Ultimately this is the wrong forum for this discussion as neither type equalities nor functional dependencies are in Haskell' at this time.


On Wed, May 1, 2013 at 7:04 PM, AntC <anthony_clayden@clear.net.nz> wrote:
> Martin Sulzmann <martin.sulzmann@...> writes:

> > On Wed, May 1, 2013 at 11:13 AM, AntC <anthony_clayden@...> wrote:
> >
> > I want to replace FD's with Equality Constraints.
>
> Ok, that's the bit I've missed, but then I argue that you can't fully
> encode FDs.
>
> Consider again the 'Sum' example.
>
> In the FD world:
>
> Sum x y z1, Sum x y z2  ==> z1 ~ z2
>
> enforced by
>
> Sum x y z | x y -> z

I'm still not sure you've 'got' it. The class has 2 FD's.
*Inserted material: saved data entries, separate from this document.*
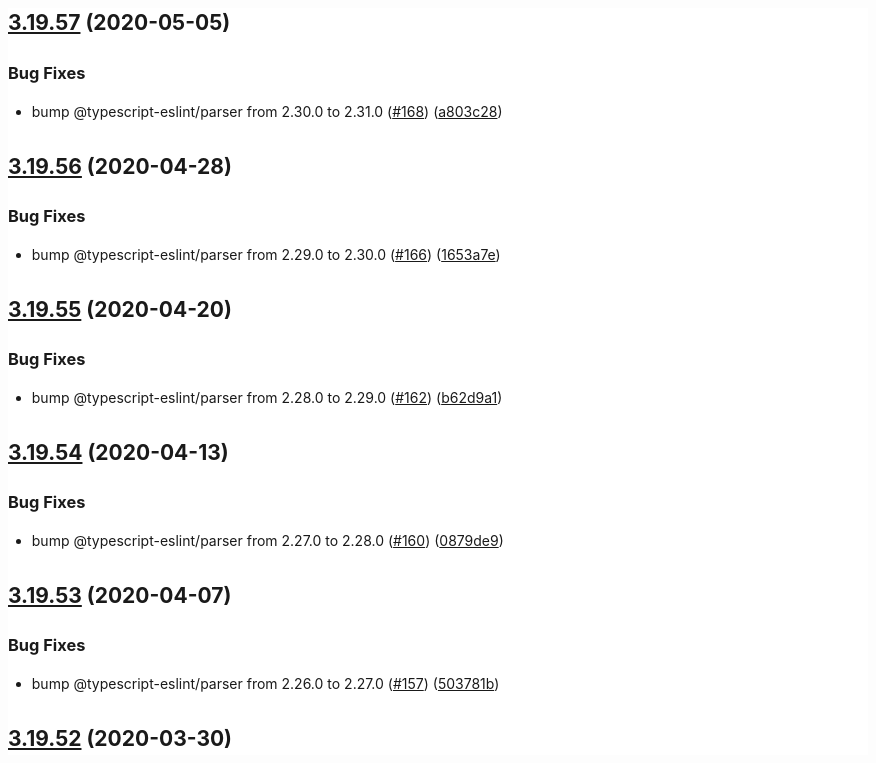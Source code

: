 ## [3.19.57](https://github.com/thenativeweb/eslint-config-es/compare/3.19.56...3.19.57) (2020-05-05)


### Bug Fixes

* bump @typescript-eslint/parser from 2.30.0 to 2.31.0 ([#168](https://github.com/thenativeweb/eslint-config-es/issues/168)) ([a803c28](https://github.com/thenativeweb/eslint-config-es/commit/a803c288d2499c866c42276ac6674a3bc86d214e))

## [3.19.56](https://github.com/thenativeweb/eslint-config-es/compare/3.19.55...3.19.56) (2020-04-28)


### Bug Fixes

* bump @typescript-eslint/parser from 2.29.0 to 2.30.0 ([#166](https://github.com/thenativeweb/eslint-config-es/issues/166)) ([1653a7e](https://github.com/thenativeweb/eslint-config-es/commit/1653a7ee8cf584cf07418d6ec443a1417cd7cdce))

## [3.19.55](https://github.com/thenativeweb/eslint-config-es/compare/3.19.54...3.19.55) (2020-04-20)


### Bug Fixes

* bump @typescript-eslint/parser from 2.28.0 to 2.29.0 ([#162](https://github.com/thenativeweb/eslint-config-es/issues/162)) ([b62d9a1](https://github.com/thenativeweb/eslint-config-es/commit/b62d9a12cc1ec7bb53252ead10e8822c5a0393ec))

## [3.19.54](https://github.com/thenativeweb/eslint-config-es/compare/3.19.53...3.19.54) (2020-04-13)


### Bug Fixes

* bump @typescript-eslint/parser from 2.27.0 to 2.28.0 ([#160](https://github.com/thenativeweb/eslint-config-es/issues/160)) ([0879de9](https://github.com/thenativeweb/eslint-config-es/commit/0879de99e7e44563f203af813a3c6f040dd7eecb))

## [3.19.53](https://github.com/thenativeweb/eslint-config-es/compare/3.19.52...3.19.53) (2020-04-07)


### Bug Fixes

* bump @typescript-eslint/parser from 2.26.0 to 2.27.0 ([#157](https://github.com/thenativeweb/eslint-config-es/issues/157)) ([503781b](https://github.com/thenativeweb/eslint-config-es/commit/503781b3677bf18fab2cbaf0077fc7f1aac79d54))

## [3.19.52](https://github.com/thenativeweb/eslint-config-es/compare/3.19.51...3.19.52) (2020-03-30)
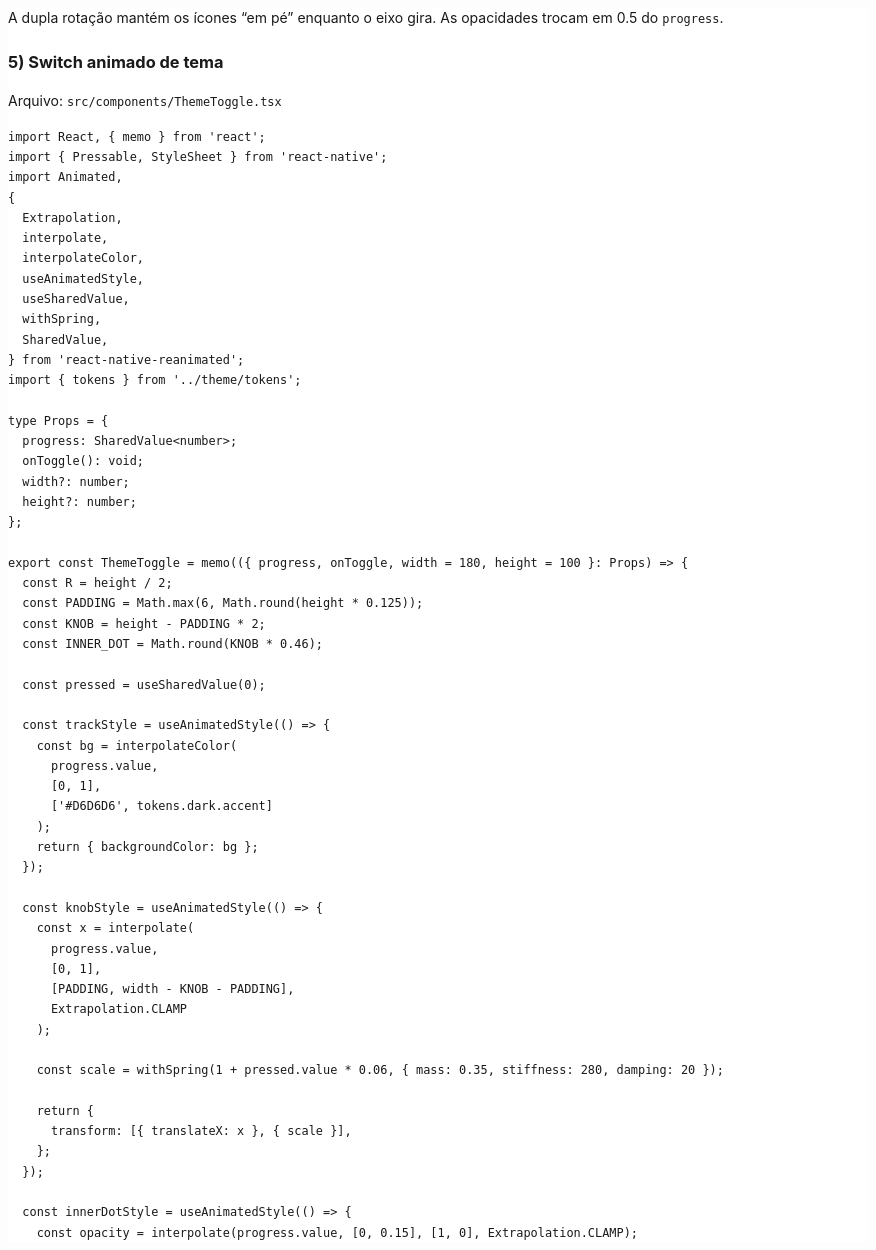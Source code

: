 
A dupla rotação mantém os ícones “em pé” enquanto o eixo gira. As opacidades trocam em 0.5 do `progress`.

### 5) Switch animado de tema

Arquivo: `src/components/ThemeToggle.tsx`

```tsx
import React, { memo } from 'react';
import { Pressable, StyleSheet } from 'react-native';
import Animated,
{
  Extrapolation,
  interpolate,
  interpolateColor,
  useAnimatedStyle,
  useSharedValue,
  withSpring,
  SharedValue,
} from 'react-native-reanimated';
import { tokens } from '../theme/tokens';

type Props = {
  progress: SharedValue<number>;
  onToggle(): void;
  width?: number;
  height?: number;
};

export const ThemeToggle = memo(({ progress, onToggle, width = 180, height = 100 }: Props) => {
  const R = height / 2;
  const PADDING = Math.max(6, Math.round(height * 0.125));
  const KNOB = height - PADDING * 2;
  const INNER_DOT = Math.round(KNOB * 0.46);

  const pressed = useSharedValue(0);

  const trackStyle = useAnimatedStyle(() => {
    const bg = interpolateColor(
      progress.value,
      [0, 1],
      ['#D6D6D6', tokens.dark.accent]
    );
    return { backgroundColor: bg };
  });

  const knobStyle = useAnimatedStyle(() => {
    const x = interpolate(
      progress.value,
      [0, 1],
      [PADDING, width - KNOB - PADDING],
      Extrapolation.CLAMP
    );

    const scale = withSpring(1 + pressed.value * 0.06, { mass: 0.35, stiffness: 280, damping: 20 });

    return {
      transform: [{ translateX: x }, { scale }],
    };
  });

  const innerDotStyle = useAnimatedStyle(() => {
    const opacity = interpolate(progress.value, [0, 0.15], [1, 0], Extrapolation.CLAMP);
```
Oleg put:
> > >
> > >        class Sum x y z | x y -> z, x z -> y
> > >

>
> In my TF encoding, we find a similar derivation step
>
> SumF1 x y ~ z1, SumF1 x y ~ z2 ==> z1 ~ z2
>

But you haven't captured the FD from {result, arg1} -> arg2.
In the TF example you first posted, you expressed that with an explicit
equality constraint. (I won't repeat yours, because it wasn't to do with
Peano Arith.)


> So, you're asking can we translate/express FDs using GHC intermediate
> language with plain type equations only?

No, not asking, but stating; and not talking about the intermediate
language, but the surface language.

Could I respectfully suggest you re-read the OP.